Field service. Stratix has designed field sales and service solutions wherein tablets are used for the purpose of handling customer invoicing, recording inventory changes and generating new orders. Other applications involve utilizing the devices for sales presentations and accessing detailed information pertaining to the installation, monitoring or servicing of assets and equipment (ranging from appliances and cable or utility services in consumers’ homes to municipal vehicles and boxes on utility poles).
“There are few limitations in this segment,” states Gina Daniel-Lee, Stratix’ director of Eastern region sales. “A cable company could give installers tablets to guide them through the installation process and give them a tool to use to upsell subscribers on plans, while a carpet retailer might provide the devices to reps so they can show customers different options, take, and record measurements and more.”
Service businesses. A wide range of prospects in this category, from salons and spas to repair shops of all types, are growing increasingly receptive to deploying tablets as a means of bolstering day-to-day operations and customer service efficiencies and facilitating access to information that enables them to do their jobs better.
For example, one car dealership with which Stinson is acquainted has equipped its staff with tablets that feature integrated bar code readers. When customers bring in their vehicles for regular maintenance, repairs or body work, an employee immediately scans the appropriate vehicle identification number to access all records pertaining to that car or truck. Notes about the problem being experienced, damage incurred and/or tasks to be completed are entered into the device and, if applicable, a contract for a loaner car is electronically generated and signed. Based on the records, staff also make recommendations for and attempt to upsell additional services. “Since the solution was put into place, the customer satisfaction rate at that particular dealer has increased significantly,” Stinson asserts.

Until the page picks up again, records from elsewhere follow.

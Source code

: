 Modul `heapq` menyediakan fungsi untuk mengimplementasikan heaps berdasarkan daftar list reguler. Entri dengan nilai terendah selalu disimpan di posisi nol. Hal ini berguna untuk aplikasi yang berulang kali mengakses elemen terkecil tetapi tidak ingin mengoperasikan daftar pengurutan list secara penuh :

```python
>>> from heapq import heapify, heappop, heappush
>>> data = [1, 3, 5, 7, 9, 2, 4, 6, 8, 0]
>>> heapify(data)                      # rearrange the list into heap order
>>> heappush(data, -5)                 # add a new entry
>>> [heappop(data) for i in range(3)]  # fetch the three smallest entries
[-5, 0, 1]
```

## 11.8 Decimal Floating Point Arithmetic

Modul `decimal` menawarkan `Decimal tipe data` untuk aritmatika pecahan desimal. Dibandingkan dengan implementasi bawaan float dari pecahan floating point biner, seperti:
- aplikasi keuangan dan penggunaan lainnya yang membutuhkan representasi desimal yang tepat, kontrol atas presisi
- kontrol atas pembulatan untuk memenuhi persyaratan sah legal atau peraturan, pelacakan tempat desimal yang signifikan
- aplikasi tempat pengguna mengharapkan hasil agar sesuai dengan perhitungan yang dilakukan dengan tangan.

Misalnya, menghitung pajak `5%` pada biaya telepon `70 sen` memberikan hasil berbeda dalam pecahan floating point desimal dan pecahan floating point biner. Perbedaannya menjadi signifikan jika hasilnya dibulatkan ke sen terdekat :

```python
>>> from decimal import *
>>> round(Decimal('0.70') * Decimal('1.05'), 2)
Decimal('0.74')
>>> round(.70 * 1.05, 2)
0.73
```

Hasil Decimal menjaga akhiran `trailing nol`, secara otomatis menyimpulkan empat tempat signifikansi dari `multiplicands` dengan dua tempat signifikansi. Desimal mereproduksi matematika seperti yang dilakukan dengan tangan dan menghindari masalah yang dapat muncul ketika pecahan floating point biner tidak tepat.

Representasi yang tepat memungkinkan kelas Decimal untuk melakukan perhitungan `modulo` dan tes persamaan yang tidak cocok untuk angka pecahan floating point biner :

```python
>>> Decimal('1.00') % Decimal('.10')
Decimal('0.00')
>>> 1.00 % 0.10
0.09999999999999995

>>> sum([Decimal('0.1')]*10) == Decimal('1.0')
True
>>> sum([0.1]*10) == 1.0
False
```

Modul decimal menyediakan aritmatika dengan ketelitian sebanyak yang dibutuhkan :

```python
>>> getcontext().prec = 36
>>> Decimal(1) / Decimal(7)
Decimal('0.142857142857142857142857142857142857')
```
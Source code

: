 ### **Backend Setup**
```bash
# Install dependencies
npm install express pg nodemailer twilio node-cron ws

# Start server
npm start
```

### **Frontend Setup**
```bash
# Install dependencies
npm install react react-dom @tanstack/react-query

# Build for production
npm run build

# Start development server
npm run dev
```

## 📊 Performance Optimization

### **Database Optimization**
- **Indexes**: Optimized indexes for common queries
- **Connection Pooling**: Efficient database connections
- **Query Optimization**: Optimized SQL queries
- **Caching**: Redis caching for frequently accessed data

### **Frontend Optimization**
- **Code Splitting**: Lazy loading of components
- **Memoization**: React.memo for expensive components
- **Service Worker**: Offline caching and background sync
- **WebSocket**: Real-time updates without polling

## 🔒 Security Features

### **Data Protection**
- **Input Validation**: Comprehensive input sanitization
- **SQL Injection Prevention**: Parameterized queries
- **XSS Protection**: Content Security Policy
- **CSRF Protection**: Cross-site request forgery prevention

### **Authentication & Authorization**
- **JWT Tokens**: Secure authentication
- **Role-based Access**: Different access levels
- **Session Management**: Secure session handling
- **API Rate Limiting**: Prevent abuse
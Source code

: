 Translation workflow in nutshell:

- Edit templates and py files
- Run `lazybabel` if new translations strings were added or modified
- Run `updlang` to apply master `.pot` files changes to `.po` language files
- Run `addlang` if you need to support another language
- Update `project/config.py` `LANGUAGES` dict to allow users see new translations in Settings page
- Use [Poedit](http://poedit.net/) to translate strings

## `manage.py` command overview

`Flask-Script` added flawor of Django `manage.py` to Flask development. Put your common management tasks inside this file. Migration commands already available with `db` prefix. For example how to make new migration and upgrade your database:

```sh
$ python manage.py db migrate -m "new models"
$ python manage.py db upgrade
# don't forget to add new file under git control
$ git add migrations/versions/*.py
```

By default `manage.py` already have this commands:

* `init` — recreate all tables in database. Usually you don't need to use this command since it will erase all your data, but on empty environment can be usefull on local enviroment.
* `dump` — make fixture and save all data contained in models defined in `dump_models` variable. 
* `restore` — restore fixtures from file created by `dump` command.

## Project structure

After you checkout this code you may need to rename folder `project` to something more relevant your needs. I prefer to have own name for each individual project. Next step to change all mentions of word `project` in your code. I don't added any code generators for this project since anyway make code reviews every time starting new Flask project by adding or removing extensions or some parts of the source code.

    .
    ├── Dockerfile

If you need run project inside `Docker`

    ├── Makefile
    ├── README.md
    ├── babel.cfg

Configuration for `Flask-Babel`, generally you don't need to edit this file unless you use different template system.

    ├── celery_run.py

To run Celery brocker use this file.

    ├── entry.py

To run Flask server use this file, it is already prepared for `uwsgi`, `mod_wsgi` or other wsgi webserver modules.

Fred Dengler, CEO of MIKAL Corp. (www.mikal.com), cites a similar example, that of Van Michael Salon in Atlanta, Ga. The salon runs MIKAL’s CyberPreceptionist salon management software on tablet computers to expedite the process of client check-in and check-out, as well as updates to client records, by allowing these procedures to be handled from the waiting area or at stylists’ chairs. Managers also utilize the tablets to remotely monitor the status of the front of the salon (e.g., how many clients are awaiting services or how many bookings and cancellations have been executed), and to generate silent pages to inform stylists when their clients have arrived, alert the cashier when a customer is ready to pay for services, and book future appointments.